Sleazy NYC Landlord Makes News Again, Ordered To Comply w/ Pre-Existing Buyout Agreement & Pay $124K In Tenant's Legal Fees After Failed Attempt To Dodge Contractual Obligation To Provide Senior Citizen w/ Renovated Rent-Regulated 1st Floor Apartment

In New York City, the Wall Street Journal reports:
  • Julie Collins agreed in 2006 to leave her modest, rent controlled-apartment in a building on West 57th Street in Midtown Manhattan to make way for the luxury apartment tower known as One57.

    In exchange, she took a cash buyout and a walk-up unit on a high floor of an Upper West Side brownstone. The deal included a promise that she could move to a lower floor when an apartment became available.(1)

    Ten years later, Ms. Collins, 69 years old, is still waiting for that lower-floor apartment.

    Her experience shows the lengths that developers sometimes go to clear sites for gigantic towers—and how those plans can go off track.

    By all accounts, the developer of One57, Extell Development Co., honored the terms of the agreement it made with her. But a few years after Ms. Collins moved, Extell sold the brownstone to Steven Croman, who has battled Ms. Collins and her lawyers for three years in court.

    A prominent Manhattan landlord, Mr. Croman was arrested and charged in an unrelated criminal case last month with filing false statements to obtain loans on some of his buildings. He also was accused in a civil case of harassing rent-regulated tenants to try to get them to leave their apartments. Mr. Croman had denied any wrongdoing.

    In March, Manhattan state Supreme Court Justice Cynthia S. Kern ordered Mr. Croman to pay $124,350 to cover Ms. Collins’s legal fees, while the final details of a renovation promised long ago by Extell were being worked out.

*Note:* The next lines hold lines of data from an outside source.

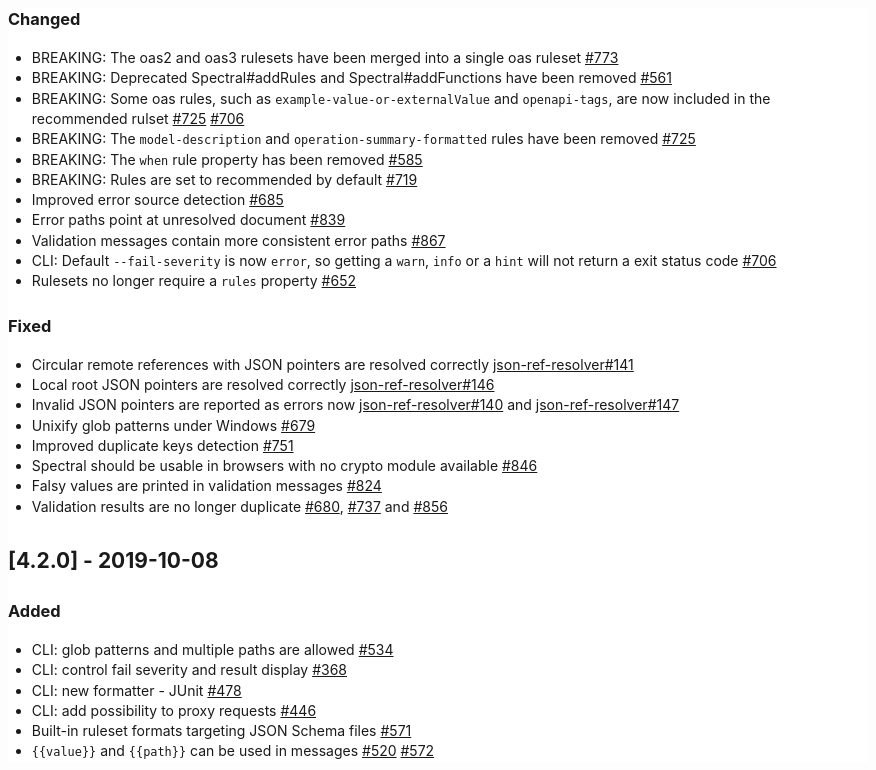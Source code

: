 ### Changed
- BREAKING: The oas2 and oas3 rulesets have been merged into a single oas ruleset [#773](https://github.com/stoplightio/spectral/pull/773)
- BREAKING: Deprecated Spectral#addRules and Spectral#addFunctions have been removed [#561](https://github.com/stoplightio/spectral/issues/561)
- BREAKING: Some oas rules, such as `example-value-or-externalValue` and `openapi-tags`, are now included in the recommended rulset [#725](https://github.com/stoplightio/spectral/issues/725) [#706](https://github.com/stoplightio/spectral/pull/706)
- BREAKING: The `model-description` and `operation-summary-formatted` rules have been removed [#725](https://github.com/stoplightio/spectral/issues/725)
- BREAKING: The `when` rule property has been removed [#585](https://github.com/stoplightio/spectral/issues/585)
- BREAKING: Rules are set to recommended by default [#719](https://github.com/stoplightio/spectral/pull/719)
- Improved error source detection [#685](https://github.com/stoplightio/spectral/pull/685)
- Error paths point at unresolved document [#839](https://github.com/stoplightio/spectral/pull/839)
- Validation messages contain more consistent error paths [#867](https://github.com/stoplightio/spectral/pull/867)
- CLI: Default `--fail-severity` is now `error`, so getting a  `warn`, `info` or a `hint` will not return a exit status code [#706](https://github.com/stoplightio/spectral/pull/706)
- Rulesets no longer require a `rules` property [#652](https://github.com/stoplightio/spectral/pull/652)

### Fixed
- Circular remote references with JSON pointers are resolved correctly [json-ref-resolver#141](https://github.com/stoplightio/json-ref-resolver/pull/141)
- Local root JSON pointers are resolved correctly [json-ref-resolver#146](https://github.com/stoplightio/json-ref-resolver/pull/146)
- Invalid JSON pointers are reported as errors now [json-ref-resolver#140](https://github.com/stoplightio/json-ref-resolver/pull/140) and [json-ref-resolver#147](https://github.com/stoplightio/json-ref-resolver/pull/147)
- Unixify glob patterns under Windows [#679](https://github.com/stoplightio/spectral/issues/679)
- Improved duplicate keys detection [#751](https://github.com/stoplightio/spectral/issues/751)
- Spectral should be usable in browsers with no crypto module available [#846](https://github.com/stoplightio/spectral/pull/846)
- Falsy values are printed in validation messages [#824](https://github.com/stoplightio/spectral/pull/824)
- Validation results are no longer duplicate [#680](https://github.com/stoplightio/spectral/issues/680), [#737](https://github.com/stoplightio/spectral/pull/737) and [#856](https://github.com/stoplightio/spectral/pull/856)

## [4.2.0] - 2019-10-08

### Added
- CLI: glob patterns and multiple paths are allowed [#534](https://github.com/stoplightio/spectral/issues/534)
- CLI: control fail severity and result display [#368](https://github.com/stoplightio/spectral/issues/368)
- CLI: new formatter - JUnit [#478](https://github.com/stoplightio/spectral/issues/478)
- CLI: add possibility to proxy requests [#446](https://github.com/stoplightio/spectral/issues/446)
- Built-in ruleset formats targeting JSON Schema files [#571](https://github.com/stoplightio/spectral/issues/571)
- `{{value}}` and `{{path}}` can be used in messages [#520](https://github.com/stoplightio/spectral/issues/520) [#572](https://github.com/stoplightio/spectral/issues/572)
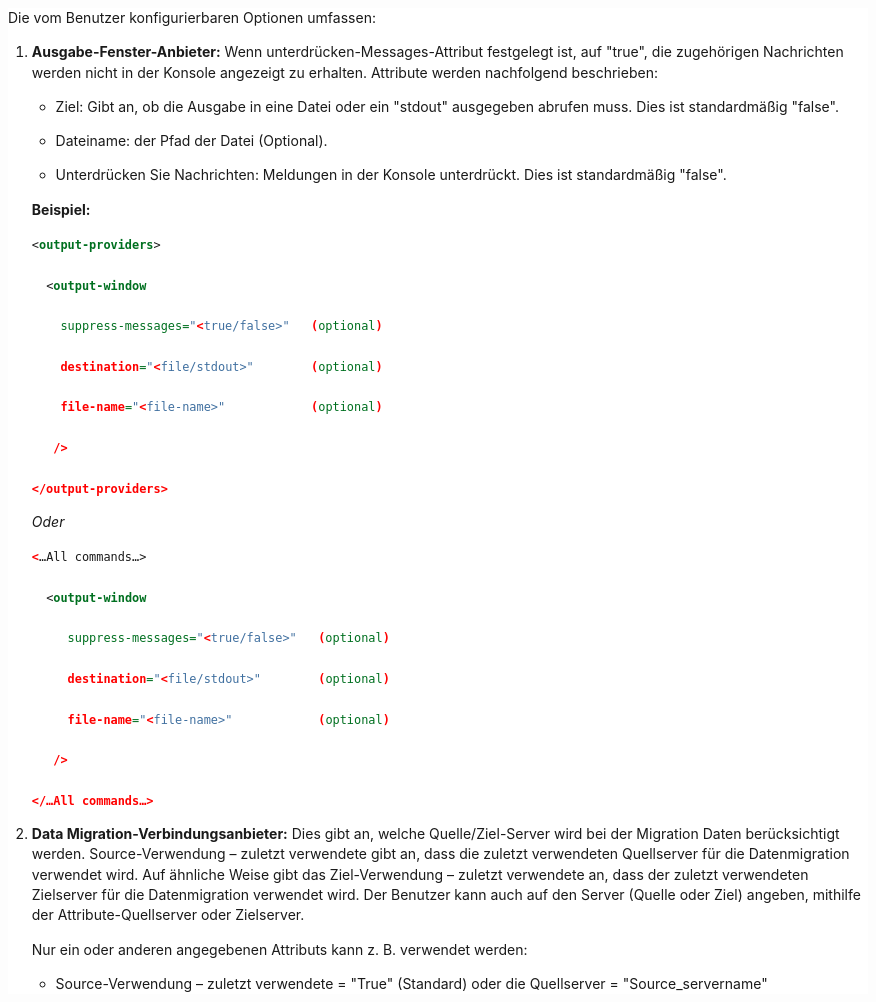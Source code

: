 Die vom Benutzer konfigurierbaren Optionen umfassen:  
  
1.  **Ausgabe-Fenster-Anbieter:** Wenn unterdrücken-Messages-Attribut festgelegt ist, auf "true", die zugehörigen Nachrichten werden nicht in der Konsole angezeigt zu erhalten. Attribute werden nachfolgend beschrieben:  
  
    -   Ziel: Gibt an, ob die Ausgabe in eine Datei oder ein "stdout" ausgegeben abrufen muss. Dies ist standardmäßig "false".  
  
    -   Dateiname: der Pfad der Datei (Optional).  
  
    -   Unterdrücken Sie Nachrichten: Meldungen in der Konsole unterdrückt. Dies ist standardmäßig "false".  
  
    **Beispiel:**  
  
    ```xml  
    <output-providers>  
  
      <output-window  
  
        suppress-messages="<true/false>"   (optional)  
  
        destination="<file/stdout>"        (optional)  
  
        file-name="<file-name>"            (optional)  
  
       />  
  
    </output-providers>  
    ```  
    *Oder*  
  
    ```xml  
    <…All commands…>  
  
      <output-window  
  
         suppress-messages="<true/false>"   (optional)  
  
         destination="<file/stdout>"        (optional)  
  
         file-name="<file-name>"            (optional)  
  
       />  
  
    </…All commands…>  
    ```  
  
2.  **Data Migration-Verbindungsanbieter:** Dies gibt an, welche Quelle/Ziel-Server wird bei der Migration Daten berücksichtigt werden.  Source-Verwendung – zuletzt verwendete gibt an, dass die zuletzt verwendeten Quellserver für die Datenmigration verwendet wird. Auf ähnliche Weise gibt das Ziel-Verwendung – zuletzt verwendete an, dass der zuletzt verwendeten Zielserver für die Datenmigration verwendet wird. Der Benutzer kann auch auf den Server (Quelle oder Ziel) angeben, mithilfe der Attribute-Quellserver oder Zielserver.  
  
    Nur ein oder anderen angegebenen Attributs kann z. B. verwendet werden:  
  
    - Source-Verwendung – zuletzt verwendete = "True" (Standard) oder die Quellserver = "Source_servername"  
  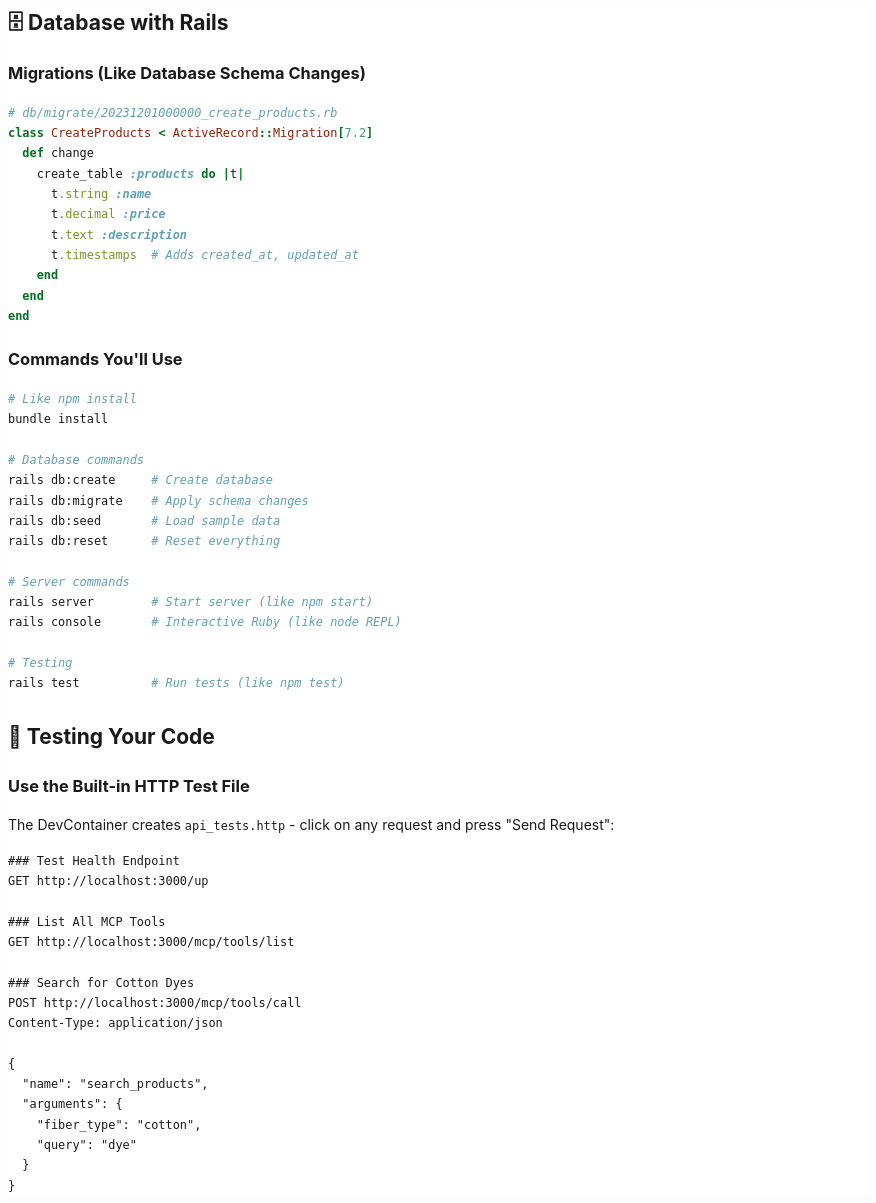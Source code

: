 ## 🗄 Database with Rails

### Migrations (Like Database Schema Changes)
```ruby
# db/migrate/20231201000000_create_products.rb
class CreateProducts < ActiveRecord::Migration[7.2]
  def change
    create_table :products do |t|
      t.string :name
      t.decimal :price
      t.text :description
      t.timestamps  # Adds created_at, updated_at
    end
  end
end
```

### Commands You'll Use
```bash
# Like npm install
bundle install

# Database commands
rails db:create     # Create database
rails db:migrate    # Apply schema changes
rails db:seed       # Load sample data
rails db:reset      # Reset everything

# Server commands  
rails server        # Start server (like npm start)
rails console       # Interactive Ruby (like node REPL)

# Testing
rails test          # Run tests (like npm test)
```

## 🧪 Testing Your Code

### Use the Built-in HTTP Test File
The DevContainer creates `api_tests.http` - click on any request and press "Send Request":

```http
### Test Health Endpoint
GET http://localhost:3000/up

### List All MCP Tools  
GET http://localhost:3000/mcp/tools/list

### Search for Cotton Dyes
POST http://localhost:3000/mcp/tools/call
Content-Type: application/json

{
  "name": "search_products",
  "arguments": {
    "fiber_type": "cotton",
    "query": "dye"
  }
}
```
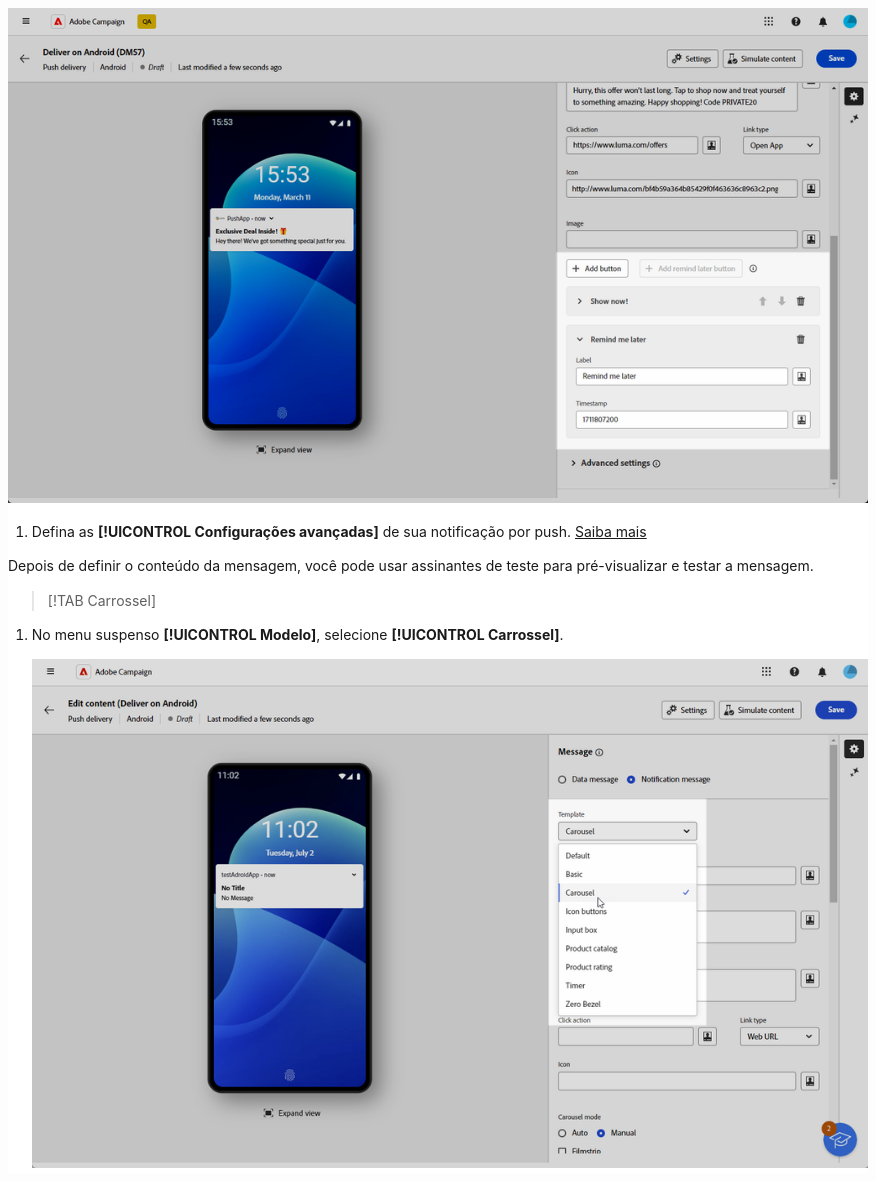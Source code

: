    ![](assets/rich_push_basic_5.png)

1. Defina as **[!UICONTROL Configurações avançadas]** de sua notificação por push. [Saiba mais](#push-advanced)

Depois de definir o conteúdo da mensagem, você pode usar assinantes de teste para pré-visualizar e testar a mensagem.

>[!TAB Carrossel]

1. No menu suspenso **[!UICONTROL Modelo]**, selecione **[!UICONTROL Carrossel]**.

   ![](assets/rich_push_carousel.png)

    Mr. Croman used the judicial system to force this elderly lady to climb four flights of stairs for years, while the first-floor apartment was empty without any rhyme or reason,” said Adam Leitman Bailey, who represented Ms. Collins. “This is a gross injustice, even though we prevailed.”
For more, see One57 Tower Deal Brings a Fight (One tenant sued to get what she was promised in exchange for moving: a first-floor apartment) (may require paid subscription, if no subscription, GO HERE, then click the appropriate link for the story).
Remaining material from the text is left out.